= Exercise details =
Output, word for word, each line from the one with "Ética en IA" through the end of the listing below, excluding every picture.

= Listed entries =
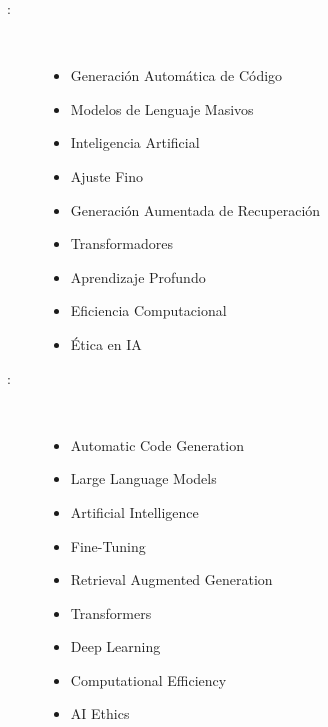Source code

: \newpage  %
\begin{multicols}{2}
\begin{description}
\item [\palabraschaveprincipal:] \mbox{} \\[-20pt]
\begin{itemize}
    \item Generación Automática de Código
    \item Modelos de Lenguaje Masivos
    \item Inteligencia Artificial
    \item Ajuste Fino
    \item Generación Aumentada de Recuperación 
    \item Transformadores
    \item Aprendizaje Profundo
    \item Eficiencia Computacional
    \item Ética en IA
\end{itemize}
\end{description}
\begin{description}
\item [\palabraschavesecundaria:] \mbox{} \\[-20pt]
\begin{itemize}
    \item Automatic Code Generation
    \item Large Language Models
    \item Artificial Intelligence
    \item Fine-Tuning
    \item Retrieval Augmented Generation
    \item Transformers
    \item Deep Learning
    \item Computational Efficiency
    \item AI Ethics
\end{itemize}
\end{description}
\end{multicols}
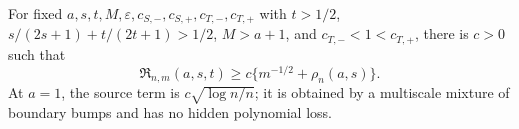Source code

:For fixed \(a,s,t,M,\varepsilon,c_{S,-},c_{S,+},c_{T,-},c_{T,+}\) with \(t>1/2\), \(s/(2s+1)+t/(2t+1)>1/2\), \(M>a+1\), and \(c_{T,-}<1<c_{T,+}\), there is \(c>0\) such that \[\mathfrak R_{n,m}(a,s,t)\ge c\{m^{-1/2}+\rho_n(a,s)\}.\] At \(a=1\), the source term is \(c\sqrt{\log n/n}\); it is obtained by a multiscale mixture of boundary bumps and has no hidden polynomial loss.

= Worked solution =
    \item Ética en IA
\end{itemize}
\end{description}
\begin{description}
\item [\palabraschavesecundaria:] \mbox{} \\[-20pt]
\begin{itemize}
    \item Automatic Code Generation
    \item Large Language Models
    \item Artificial Intelligence
    \item Fine-Tuning
    \item Retrieval Augmented Generation
    \item Transformers
    \item Deep Learning
    \item Computational Efficiency
    \item AI Ethics
\end{itemize}
\end{description}
\end{multicols}
Source code

:For fixed \(a,s,t,M,\varepsilon,c_{S,-},c_{S,+},c_{T,-},c_{T,+}\) with \(t>1/2\), \(s/(2s+1)+t/(2t+1)>1/2\), \(M>a+1\), and \(c_{T,-}<1<c_{T,+}\), there is \(c>0\) such that \[\mathfrak R_{n,m}(a,s,t)\ge c\{m^{-1/2}+\rho_n(a,s)\}.\] At \(a=1\), the source term is \(c\sqrt{\log n/n}\); it is obtained by a multiscale mixture of boundary bumps and has no hidden polynomial loss.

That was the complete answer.